Internet access required for this exercise

Here we use rtracklayer to retrieve estrogen receptor binding sites identified across cell lines in the ENCODE project. We focus on binding sites in the vicinity of a particularly interesting region of interest.
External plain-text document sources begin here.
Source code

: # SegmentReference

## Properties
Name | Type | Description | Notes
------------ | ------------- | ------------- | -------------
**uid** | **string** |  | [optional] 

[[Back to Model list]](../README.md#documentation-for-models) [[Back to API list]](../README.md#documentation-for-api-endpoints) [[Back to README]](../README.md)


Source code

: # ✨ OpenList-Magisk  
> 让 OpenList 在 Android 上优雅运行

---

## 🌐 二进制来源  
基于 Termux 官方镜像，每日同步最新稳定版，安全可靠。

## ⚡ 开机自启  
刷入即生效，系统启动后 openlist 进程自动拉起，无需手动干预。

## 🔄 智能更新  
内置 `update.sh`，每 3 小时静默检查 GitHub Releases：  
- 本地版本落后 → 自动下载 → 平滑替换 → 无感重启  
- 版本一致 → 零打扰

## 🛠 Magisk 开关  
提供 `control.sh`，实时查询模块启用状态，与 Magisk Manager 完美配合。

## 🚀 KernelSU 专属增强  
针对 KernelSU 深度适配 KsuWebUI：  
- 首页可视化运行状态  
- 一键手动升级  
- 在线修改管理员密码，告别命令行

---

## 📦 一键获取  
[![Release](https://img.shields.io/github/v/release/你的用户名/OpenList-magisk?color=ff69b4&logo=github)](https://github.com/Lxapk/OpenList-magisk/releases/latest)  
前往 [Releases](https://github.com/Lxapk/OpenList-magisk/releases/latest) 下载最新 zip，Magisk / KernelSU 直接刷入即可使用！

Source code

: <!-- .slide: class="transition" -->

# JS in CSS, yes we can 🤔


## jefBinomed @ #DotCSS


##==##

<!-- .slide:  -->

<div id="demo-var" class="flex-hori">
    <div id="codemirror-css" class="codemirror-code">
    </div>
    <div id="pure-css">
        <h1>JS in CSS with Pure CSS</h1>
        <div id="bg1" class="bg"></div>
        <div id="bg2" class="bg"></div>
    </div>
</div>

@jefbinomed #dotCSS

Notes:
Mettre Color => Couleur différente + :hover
  1. Define our region of interest by creating a GRanges instance with appropriate genomic coordinates. Our region corresponds to 10Mb up- and down-stream of a particular gene.
  2. Create a session for the UCSC genome browser
  3. Query the UCSC genome browser for ENCODE estrogen receptor ERalphaa transcription marks; identifying the appropriate track, table, and transcription factor requires biological knowledge and detective work.
  4. Visualize the location of the binding sites and their scores; annotate the mid-point of the region of interest.

Solution

Define the region of interest

library(GenomicRanges)
roi <- GRanges("chr10", IRanges(92106877, 112106876, names="ENSG00000099194"))

Create a session

library(rtracklayer) 
session <- browserSession()

Query the UCSC for a particular track, table, and transcription factor, in our region of interest

trackName <- "wgEncodeRegTfbsClusteredV2"
tableName <- "wgEncodeRegTfbsClusteredV2"
trFactor <- "ERalpha_a"
ucscTable <- getTable(ucscTableQuery(session, track=trackName,
    range=roi, table=tableName, name=trFactor))

Visualize the result

plot(score ~ chromStart, ucscTable, pch="+")
abline(v=start(roi) + (end(roi) - start(roi) + 1) / 2, col="blue")

3 AnnotationHub

AnnotationHub is a data base of large-scale whole-genome resources, e.g., regulatory elements from the Roadmap Epigenomics project, Ensembl GTF and FASTA files for model and other organisms, and the NHLBI grasp2db data base of GWAS results. There are many interesting ways in which these resources can be used. Examples include

Unfortunately, AnnotationHub makes extensive use of internet resources and so we will not pursue it in this course; see the vignettes that come with the pacakge, for instance AnnotationHub HOW-TOs.

4 Annotating variants

Bioconductor provides facilities for reading VCF files. These work very well with the annotation resources described above, so for instance it is straight-forward to identify variants in coding or other regions of interest.

To develop a sense of the capabilities available, work through the VariantAnnotation vignette ‘Introduction to Variant Annotation’, and the VariantFiltering vignette.